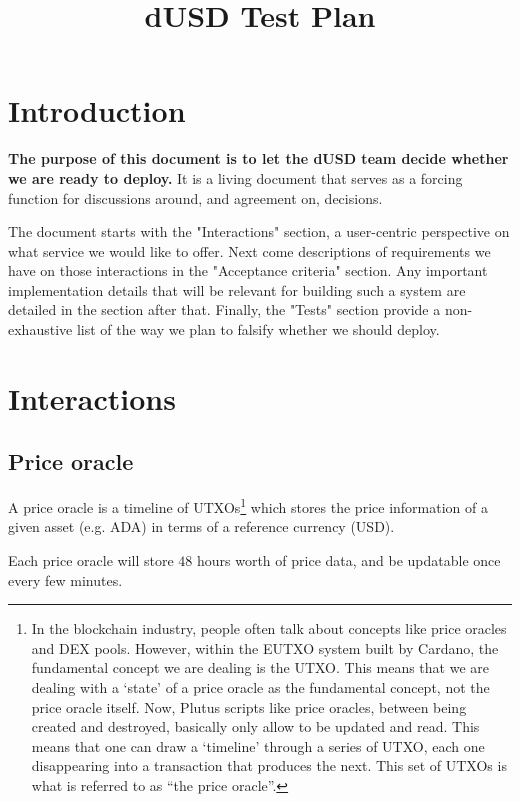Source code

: \documentclass{article} %
\title{dUSD Test Plan}
\begin{document}
\maketitle

\section{Introduction}

\textbf{The purpose of this document is to let the dUSD team decide whether we are ready to deploy.}
It is a living document that serves as a forcing function for discussions around, and agreement on, decisions.

The document starts with the "Interactions" section, a user-centric perspective on what service we would like to offer.
Next come descriptions of requirements we have on those interactions in the "Acceptance criteria" section.
Any important implementation details that will be relevant for building such a system are detailed in the section after that.
Finally, the "Tests" section provide a non-exhaustive list of the way we plan to falsify whether we should deploy.

\section{Interactions}

\subsection{Price oracle}

A price oracle is a timeline of UTXOs\footnote{
  In the blockchain industry, people often talk about concepts like price
  oracles and DEX pools. However, within the EUTXO system built by Cardano, the
  fundamental concept we are dealing is the UTXO. This means that we are dealing
  with a `state' of a price oracle as the fundamental concept, not the price
  oracle itself. Now, Plutus scripts like price oracles, between being created
  and destroyed, basically only allow to be updated and read. This means that
  one can draw a `timeline' through a series of UTXO, each one disappearing into
  a transaction that produces the next. This set of UTXOs is what is referred to
  as ``the price oracle''.
}
which stores the price information of a given asset (e.g. ADA) in terms of a
reference currency (USD).

Each price oracle will store $48$ hours worth of price data, and be updatable
once every few minutes.
\end{document}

WHAT IS EXPECTED
Scan the entries above for the word "whether". Report the lines that hold it.

ANSWER SECTION
\textbf{The purpose of this document is to let the dUSD team decide whether we are ready to deploy.}
Finally, the "Tests" section provide a non-exhaustive list of the way we plan to falsify whether we should deploy.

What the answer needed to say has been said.